Dive Brief:
- Just over three years after its ceremonial groundbreaking, Highmark Stadium is open and ready for business. A Gilbane-Turner joint venture delivered the keys to the finished $2.1 billion stadium this week, per an announcement Tuesday.
- The project’s delivery represents the conclusion of a massive public-private partnership and the completion of the largest construction project in Western New York history, according to the announcement from Turner.
- Construction of the 1.6 million square-foot Orchard Park, New York, NFL stadium was not without controversy. However, the ceremonial ribbon cutting represented a victory lap for the project, which crossed its goal line for minority- and women-owned business contracting.
Dive Insight:
Nearly 6,000 craft workers logged about 5 million labor hours to build Highmark Stadium, according to Turner.
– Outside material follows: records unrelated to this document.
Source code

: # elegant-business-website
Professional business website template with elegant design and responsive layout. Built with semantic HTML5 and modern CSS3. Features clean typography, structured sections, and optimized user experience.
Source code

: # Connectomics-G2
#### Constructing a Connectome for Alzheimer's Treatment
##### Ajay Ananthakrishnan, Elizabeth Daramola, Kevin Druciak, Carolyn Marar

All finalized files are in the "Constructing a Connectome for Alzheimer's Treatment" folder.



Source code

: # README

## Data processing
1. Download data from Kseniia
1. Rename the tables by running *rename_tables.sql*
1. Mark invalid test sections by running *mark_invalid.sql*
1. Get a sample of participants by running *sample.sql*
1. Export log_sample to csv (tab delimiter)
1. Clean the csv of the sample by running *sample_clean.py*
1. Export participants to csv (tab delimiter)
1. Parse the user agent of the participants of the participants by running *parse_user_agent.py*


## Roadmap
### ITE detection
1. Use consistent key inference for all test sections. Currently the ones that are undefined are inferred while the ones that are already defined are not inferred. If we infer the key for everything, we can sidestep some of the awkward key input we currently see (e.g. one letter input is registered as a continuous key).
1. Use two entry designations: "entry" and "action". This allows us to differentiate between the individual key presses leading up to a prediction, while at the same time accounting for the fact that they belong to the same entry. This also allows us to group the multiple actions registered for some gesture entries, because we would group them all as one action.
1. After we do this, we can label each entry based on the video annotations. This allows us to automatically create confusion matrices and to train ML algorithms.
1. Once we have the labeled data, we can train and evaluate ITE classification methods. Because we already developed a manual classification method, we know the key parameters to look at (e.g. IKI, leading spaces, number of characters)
That crew worked to construct a 60,108-seat stadium with a 360-degree canopy, designed to mitigate exterior wind factors, that covers 64% of the seating bowl. Some Bills fans may appreciate heated concourses, radiant heating above some seats and the world’s largest snow-melt system, which will abate accumulation during the infamous Buffalo-area winters, per Turner’s release.
“Delivering a stadium of this scale and significance required extraordinary collaboration, innovation, and commitment from thousands of people over several years,” Carl Stewart, Turner vice president, said in the release. “From the earliest planning stages through construction, our team worked alongside the Buffalo Bills, Gilbane, New York State, Erie County, trade partners, and the local community to create a world-class venue that reflects the passion of Bills fans and the strength of Western New York.”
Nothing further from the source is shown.